ACTIVITY> Leave the images aside and output every entry exactly.

INPUT FOR THIS TASK>
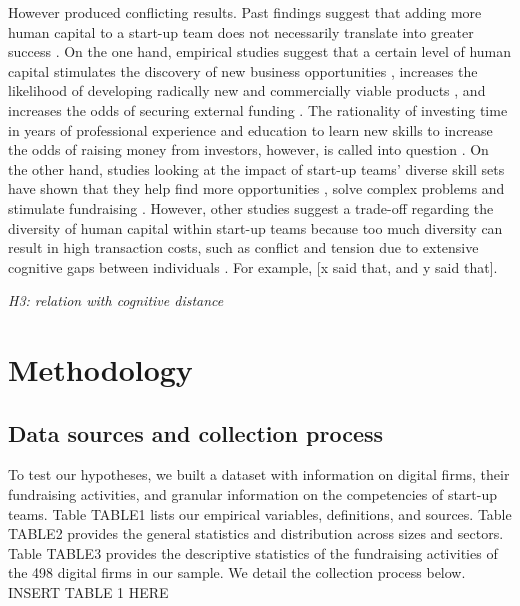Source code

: \documentclass[12pt]{article}
\begin{document}
However produced conflicting results. Past findings suggest that adding more human capital to a start-up team does not necessarily translate into greater success \citep{pierce2013too}. On the one hand, empirical studies suggest that a certain level of human capital stimulates the discovery of new business opportunities \citep{shane2000promise, marvel2016human}, increases the likelihood of developing radically new and commercially viable products \citep{marvel2007technology}, and increases the odds of securing external funding \citep{beckman2007early}. The rationality of investing time in years of professional experience and education to learn new skills to increase the odds of raising money from investors, however, is called into question \citep{audretsch2004financing}. On the other hand, studies looking at the impact of start-up teams' diverse skill sets have shown that they help find more opportunities \citep{shane2000prior}, solve complex problems \citep{hong2001problem} and stimulate fundraising \citep{ko2018signaling}. However, other studies suggest a trade-off regarding the diversity of human capital within start-up teams because too much diversity can result in high transaction costs, such as conflict and tension due to extensive cognitive gaps between individuals \citep{nooteboom2007optimal}. For example, [x said that, and y said that].

\noindent \textit{H3: relation with cognitive distance}

\section{Methodology}

\subsection{Data sources and collection process}

To test our hypotheses, we built a dataset with information on digital firms, their fundraising activities, and granular information on the competencies of start-up teams. Table TABLE1 lists our empirical variables, definitions, and sources. Table TABLE2 provides the general statistics and distribution across sizes and sectors. Table TABLE3 provides the descriptive statistics of the fundraising activities of the 498 digital firms in our sample. We detail the collection process below. \\

INSERT TABLE 1 HERE \\
\end{document}

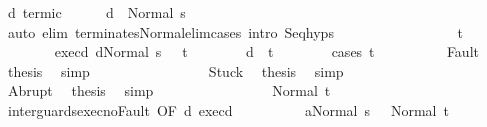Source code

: \begin{isabellebody}
\ d{}\ termi{\isacharunderscore}c{}\isanewline
\ \ \ \ \isamarkupfalse%
\ {\isachardoublequoteopen}{\isasymGamma}{\isasymturnstile}d{}\ {\isasymdown}\ Normal\ s{\isacharprime}{\isachardoublequoteclose}\isanewline
\ \ \ \ \ \ \isamarkupfalse%
\ {\isacharparenleft}auto\ elim{\isacharcolon}\ terminates{\isacharunderscore}Normal{\isacharunderscore}elim{\isacharunderscore}cases\ intro{\isacharcolon}\ Seq{\isachardot}hyps{\isacharparenright}\isanewline
\ \ \ \ \isamarkupfalse%
\isanewline
\ \ \ \ \isacommand{{\isacharbraceleft}}\isamarkupfalse%
\isanewline
\ \ \ \ \ \ \isamarkupfalse%
\ t\isanewline
\ \ \ \ \ \ \isamarkupfalse%
\ exec{\isacharunderscore}d{}{\isacharcolon}\ {\isachardoublequoteopen}{\isasymGamma}{\isasymturnstile}{\isasymlangle}d{}{\isacharcomma}Normal\ s{\isacharprime}\ {\isasymrangle}\ {\isasymRightarrow}\ t{\isachardoublequoteclose}\isanewline
\ \ \ \ \ \ \isamarkupfalse%
\ {\isachardoublequoteopen}{\isasymGamma}{\isasymturnstile}d{}\ {\isasymdown}\ t{\isachardoublequoteclose}\isanewline
\ \ \ \ \ \ \isamarkupfalse%
\ {\isacharparenleft}cases\ t{\isacharparenright}\isanewline
\ \ \ \ \ \ \ \ \isamarkupfalse%
\ Fault\ \isamarkupfalse%
\ {\isacharquery}thesis\ \isamarkupfalse%
\ simp\isanewline
\ \ \ \ \ \ \isamarkupfalse%
\isanewline
\ \ \ \ \ \ \ \ \isamarkupfalse%
\ Stuck\ \isamarkupfalse%
\ {\isacharquery}thesis\ \isamarkupfalse%
\ simp\isanewline
\ \ \ \ \ \ \isamarkupfalse%
\isanewline
\ \ \ \ \ \ \ \ \isamarkupfalse%
\ Abrupt\ \isamarkupfalse%
\ {\isacharquery}thesis\ \isamarkupfalse%
\ simp\isanewline
\ \ \ \ \ \ \isamarkupfalse%
\isanewline
\ \ \ \ \ \ \ \ \isamarkupfalse%
\ {\isacharparenleft}Normal\ t{\isacharprime}{\isacharparenright}\isanewline
\ \ \ \ \ \ \ \ \isamarkupfalse%
\ inter{\isacharunderscore}guards{\isacharunderscore}exec{\isacharunderscore}noFault\ {\isacharbrackleft}OF\ d{}\ exec{\isacharunderscore}d{}{\isacharbrackright}\isanewline
\ \ \ \ \ \ \ \ \isamarkupfalse%
\ {\isachardoublequoteopen}{\isasymGamma}{\isasymturnstile}{\isasymlangle}a{}{\isacharcomma}Normal\ s{\isacharprime}\ {\isasymrangle}\ {\isasymRightarrow}\ Normal\ t{\isacharprime}{\isachardoublequoteclose}\isanewline

\end{isabellebody}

COMPLETED TASK>
Source code

: \documentclass[12pt]{article}
\begin{document}
However produced conflicting results. Past findings suggest that adding more human capital to a start-up team does not necessarily translate into greater success \citep{pierce2013too}. On the one hand, empirical studies suggest that a certain level of human capital stimulates the discovery of new business opportunities \citep{shane2000promise, marvel2016human}, increases the likelihood of developing radically new and commercially viable products \citep{marvel2007technology}, and increases the odds of securing external funding \citep{beckman2007early}. The rationality of investing time in years of professional experience and education to learn new skills to increase the odds of raising money from investors, however, is called into question \citep{audretsch2004financing}. On the other hand, studies looking at the impact of start-up teams' diverse skill sets have shown that they help find more opportunities \citep{shane2000prior}, solve complex problems \citep{hong2001problem} and stimulate fundraising \citep{ko2018signaling}. However, other studies suggest a trade-off regarding the diversity of human capital within start-up teams because too much diversity can result in high transaction costs, such as conflict and tension due to extensive cognitive gaps between individuals \citep{nooteboom2007optimal}. For example, [x said that, and y said that].

\noindent \textit{H3: relation with cognitive distance}

\section{Methodology}

\subsection{Data sources and collection process}

To test our hypotheses, we built a dataset with information on digital firms, their fundraising activities, and granular information on the competencies of start-up teams. Table TABLE1 lists our empirical variables, definitions, and sources. Table TABLE2 provides the general statistics and distribution across sizes and sectors. Table TABLE3 provides the descriptive statistics of the fundraising activities of the 498 digital firms in our sample. We detail the collection process below. \\

INSERT TABLE 1 HERE \\
\end{document}

Source code

: \begin{isabellebody}
\ d{}\ termi{\isacharunderscore}c{}\isanewline
\ \ \ \ \isamarkupfalse%
\ {\isachardoublequoteopen}{\isasymGamma}{\isasymturnstile}d{}\ {\isasymdown}\ Normal\ s{\isacharprime}{\isachardoublequoteclose}\isanewline
\ \ \ \ \ \ \isamarkupfalse%
\ {\isacharparenleft}auto\ elim{\isacharcolon}\ terminates{\isacharunderscore}Normal{\isacharunderscore}elim{\isacharunderscore}cases\ intro{\isacharcolon}\ Seq{\isachardot}hyps{\isacharparenright}\isanewline
\ \ \ \ \isamarkupfalse%
\isanewline
\ \ \ \ \isacommand{{\isacharbraceleft}}\isamarkupfalse%
\isanewline
\ \ \ \ \ \ \isamarkupfalse%
\ t\isanewline
\ \ \ \ \ \ \isamarkupfalse%
\ exec{\isacharunderscore}d{}{\isacharcolon}\ {\isachardoublequoteopen}{\isasymGamma}{\isasymturnstile}{\isasymlangle}d{}{\isacharcomma}Normal\ s{\isacharprime}\ {\isasymrangle}\ {\isasymRightarrow}\ t{\isachardoublequoteclose}\isanewline
\ \ \ \ \ \ \isamarkupfalse%
\ {\isachardoublequoteopen}{\isasymGamma}{\isasymturnstile}d{}\ {\isasymdown}\ t{\isachardoublequoteclose}\isanewline
\ \ \ \ \ \ \isamarkupfalse%
\ {\isacharparenleft}cases\ t{\isacharparenright}\isanewline
\ \ \ \ \ \ \ \ \isamarkupfalse%
\ Fault\ \isamarkupfalse%
\ {\isacharquery}thesis\ \isamarkupfalse%
\ simp\isanewline
\ \ \ \ \ \ \isamarkupfalse%
\isanewline
\ \ \ \ \ \ \ \ \isamarkupfalse%
\ Stuck\ \isamarkupfalse%
\ {\isacharquery}thesis\ \isamarkupfalse%
\ simp\isanewline
\ \ \ \ \ \ \isamarkupfalse%
\isanewline
\ \ \ \ \ \ \ \ \isamarkupfalse%
\ Abrupt\ \isamarkupfalse%
\ {\isacharquery}thesis\ \isamarkupfalse%
\ simp\isanewline
\ \ \ \ \ \ \isamarkupfalse%
\isanewline
\ \ \ \ \ \ \ \ \isamarkupfalse%
\ {\isacharparenleft}Normal\ t{\isacharprime}{\isacharparenright}\isanewline
\ \ \ \ \ \ \ \ \isamarkupfalse%
\ inter{\isacharunderscore}guards{\isacharunderscore}exec{\isacharunderscore}noFault\ {\isacharbrackleft}OF\ d{}\ exec{\isacharunderscore}d{}{\isacharbrackright}\isanewline
\ \ \ \ \ \ \ \ \isamarkupfalse%
\ {\isachardoublequoteopen}{\isasymGamma}{\isasymturnstile}{\isasymlangle}a{}{\isacharcomma}Normal\ s{\isacharprime}\ {\isasymrangle}\ {\isasymRightarrow}\ Normal\ t{\isacharprime}{\isachardoublequoteclose}\isanewline

\end{isabellebody}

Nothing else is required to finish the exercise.